• **ABOUT THIS TASK**: For the entries below, how many lines include the word "service"? Give the figure and nothing more.

• **EXERCISE DATA**:
================================
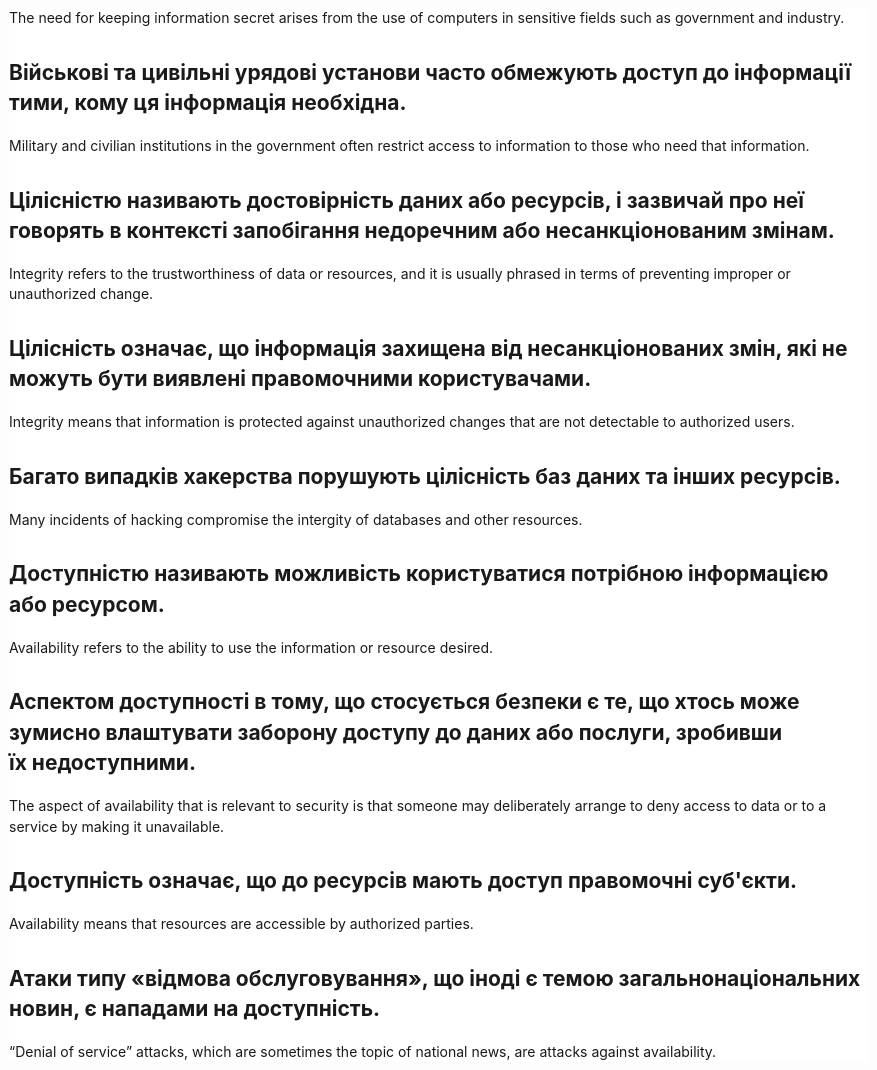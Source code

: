 The need for keeping information secret arises from the use of computers in sensitive fields such as government and industry.

## Військові та цивільні урядові установи часто обмежують доступ до інформації тими, кому ця інформація необхідна.

Military and civilian institutions in the government often restrict access to information to those who need that information.

## Цілісністю називають достовірність даних або ресурсів, і зазвичай про неї говорять в контексті запобігання недоречним або несанкціонованим змінам.

Integrity refers to the trustworthiness of data or resources, and it is usually phrased in terms of preventing improper or unauthorized change.

## Цілісність означає, що інформація захищена від несанкціонованих змін, які не можуть бути виявлені правомочними користувачами.

Integrity means that information is protected against unauthorized changes that are not detectable to authorized users.

## Багато випадків хакерства порушують цілісність баз даних та інших ресурсів.

Many incidents of hacking compromise the intergity of databases and other resources.

## Доступністю називають можливість користуватися потрібною інформацією або ресурсом.

Availability refers to the ability to use the information or resource desired.

## Аспектом доступності в тому, що стосується безпеки є те, що хтось може зумисно влаштувати заборону доступу до даних або послуги, зробивши їх недоступними.

The aspect of availability that is relevant to security is that someone may deliberately arrange to deny access to data or to a service by making it unavailable.

## Доступність означає, що до ресурсів мають доступ правомочні суб'єкти.

Availability means that resources are accessible by authorized parties.

## Атаки типу «відмова обслуговування», що іноді є темою загальнонаціональних новин, є нападами на доступність.

“Denial of service” attacks, which are sometimes the topic of national news, are attacks against availability.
================================
• **COMPLETED EXERCISE**: 2